◆ **Activity**:
Work through the records that follow and return each line containing the word "qquad".

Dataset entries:
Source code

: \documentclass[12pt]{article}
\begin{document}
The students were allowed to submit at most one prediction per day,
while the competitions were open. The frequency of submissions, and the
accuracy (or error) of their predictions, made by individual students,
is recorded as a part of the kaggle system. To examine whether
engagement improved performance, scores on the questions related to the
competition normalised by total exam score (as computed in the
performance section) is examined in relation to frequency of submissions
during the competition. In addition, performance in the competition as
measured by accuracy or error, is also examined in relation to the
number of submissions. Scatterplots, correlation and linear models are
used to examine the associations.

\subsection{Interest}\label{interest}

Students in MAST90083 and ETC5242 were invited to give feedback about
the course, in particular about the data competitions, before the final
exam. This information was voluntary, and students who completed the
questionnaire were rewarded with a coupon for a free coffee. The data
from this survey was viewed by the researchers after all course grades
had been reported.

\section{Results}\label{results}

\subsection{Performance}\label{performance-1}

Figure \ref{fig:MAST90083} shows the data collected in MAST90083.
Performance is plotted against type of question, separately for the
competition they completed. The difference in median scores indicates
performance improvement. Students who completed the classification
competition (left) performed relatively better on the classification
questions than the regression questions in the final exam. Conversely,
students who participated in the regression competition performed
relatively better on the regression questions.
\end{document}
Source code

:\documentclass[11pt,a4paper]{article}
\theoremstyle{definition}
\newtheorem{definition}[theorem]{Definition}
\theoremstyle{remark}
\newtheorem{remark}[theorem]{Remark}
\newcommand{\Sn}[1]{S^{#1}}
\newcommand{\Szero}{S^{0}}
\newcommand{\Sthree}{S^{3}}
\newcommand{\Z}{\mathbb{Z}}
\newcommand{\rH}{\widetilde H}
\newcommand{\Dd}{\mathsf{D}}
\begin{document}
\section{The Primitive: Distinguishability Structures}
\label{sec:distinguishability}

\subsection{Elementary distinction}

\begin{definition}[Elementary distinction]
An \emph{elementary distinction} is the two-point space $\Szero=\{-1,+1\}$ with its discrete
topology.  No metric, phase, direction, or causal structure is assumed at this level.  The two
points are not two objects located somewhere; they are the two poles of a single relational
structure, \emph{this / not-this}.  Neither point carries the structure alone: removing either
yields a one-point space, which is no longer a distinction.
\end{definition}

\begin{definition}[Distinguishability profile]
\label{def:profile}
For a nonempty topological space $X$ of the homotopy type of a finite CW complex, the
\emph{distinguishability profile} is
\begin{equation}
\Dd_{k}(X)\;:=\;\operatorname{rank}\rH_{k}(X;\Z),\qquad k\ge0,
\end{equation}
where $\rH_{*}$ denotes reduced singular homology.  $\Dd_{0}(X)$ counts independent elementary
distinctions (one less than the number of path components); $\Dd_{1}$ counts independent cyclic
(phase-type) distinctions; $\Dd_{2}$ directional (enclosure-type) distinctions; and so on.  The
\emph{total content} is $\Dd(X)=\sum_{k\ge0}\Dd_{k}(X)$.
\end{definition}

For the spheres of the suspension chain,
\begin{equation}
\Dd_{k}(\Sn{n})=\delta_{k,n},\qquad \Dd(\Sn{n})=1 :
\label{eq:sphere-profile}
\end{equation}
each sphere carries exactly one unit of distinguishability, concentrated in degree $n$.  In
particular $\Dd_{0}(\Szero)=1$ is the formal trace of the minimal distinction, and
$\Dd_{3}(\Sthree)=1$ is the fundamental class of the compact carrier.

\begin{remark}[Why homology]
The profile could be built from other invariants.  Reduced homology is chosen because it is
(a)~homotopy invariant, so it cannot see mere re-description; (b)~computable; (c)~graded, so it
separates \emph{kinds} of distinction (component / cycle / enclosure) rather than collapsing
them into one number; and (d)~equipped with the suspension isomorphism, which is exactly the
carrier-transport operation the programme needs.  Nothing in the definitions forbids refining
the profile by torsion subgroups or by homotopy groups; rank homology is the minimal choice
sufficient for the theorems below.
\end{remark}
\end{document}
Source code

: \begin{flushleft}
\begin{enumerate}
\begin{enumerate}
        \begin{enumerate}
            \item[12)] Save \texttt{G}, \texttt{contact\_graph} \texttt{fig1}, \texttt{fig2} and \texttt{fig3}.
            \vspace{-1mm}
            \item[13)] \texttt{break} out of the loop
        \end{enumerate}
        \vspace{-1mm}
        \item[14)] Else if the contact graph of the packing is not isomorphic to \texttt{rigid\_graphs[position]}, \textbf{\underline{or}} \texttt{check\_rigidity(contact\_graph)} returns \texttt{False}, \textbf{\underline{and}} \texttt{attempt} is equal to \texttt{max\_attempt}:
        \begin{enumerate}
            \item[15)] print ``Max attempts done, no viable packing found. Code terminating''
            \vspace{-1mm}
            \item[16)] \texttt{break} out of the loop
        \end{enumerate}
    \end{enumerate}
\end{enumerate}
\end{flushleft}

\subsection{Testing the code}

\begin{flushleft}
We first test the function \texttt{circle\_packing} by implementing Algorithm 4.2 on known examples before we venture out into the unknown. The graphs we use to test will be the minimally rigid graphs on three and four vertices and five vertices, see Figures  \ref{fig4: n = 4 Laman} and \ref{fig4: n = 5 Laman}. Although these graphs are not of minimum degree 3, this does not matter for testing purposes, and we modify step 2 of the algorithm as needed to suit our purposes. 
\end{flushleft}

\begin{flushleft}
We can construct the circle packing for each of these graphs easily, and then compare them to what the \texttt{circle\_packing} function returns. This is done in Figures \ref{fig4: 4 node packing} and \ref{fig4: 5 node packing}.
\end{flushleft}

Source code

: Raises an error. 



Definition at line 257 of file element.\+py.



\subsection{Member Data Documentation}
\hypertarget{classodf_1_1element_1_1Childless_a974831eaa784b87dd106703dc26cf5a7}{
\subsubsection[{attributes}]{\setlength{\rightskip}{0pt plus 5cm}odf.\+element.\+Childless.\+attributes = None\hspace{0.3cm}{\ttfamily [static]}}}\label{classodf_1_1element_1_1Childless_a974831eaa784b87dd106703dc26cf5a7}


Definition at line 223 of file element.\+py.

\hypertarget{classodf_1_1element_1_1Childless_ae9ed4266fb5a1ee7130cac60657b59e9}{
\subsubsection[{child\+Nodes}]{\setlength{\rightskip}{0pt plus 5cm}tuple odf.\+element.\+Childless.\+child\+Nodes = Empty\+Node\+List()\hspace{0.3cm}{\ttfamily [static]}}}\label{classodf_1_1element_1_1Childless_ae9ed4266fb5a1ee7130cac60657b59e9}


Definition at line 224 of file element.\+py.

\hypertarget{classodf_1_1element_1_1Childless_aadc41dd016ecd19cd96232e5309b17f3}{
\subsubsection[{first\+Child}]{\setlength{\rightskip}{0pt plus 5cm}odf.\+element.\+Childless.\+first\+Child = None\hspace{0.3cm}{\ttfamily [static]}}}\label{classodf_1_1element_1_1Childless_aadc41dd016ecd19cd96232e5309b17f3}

◆ **Exercise output**:
\Dd_{k}(X)\;:=\;\operatorname{rank}\rH_{k}(X;\Z),\qquad k\ge0,
\Dd_{k}(\Sn{n})=\delta_{k,n},\qquad \Dd(\Sn{n})=1 :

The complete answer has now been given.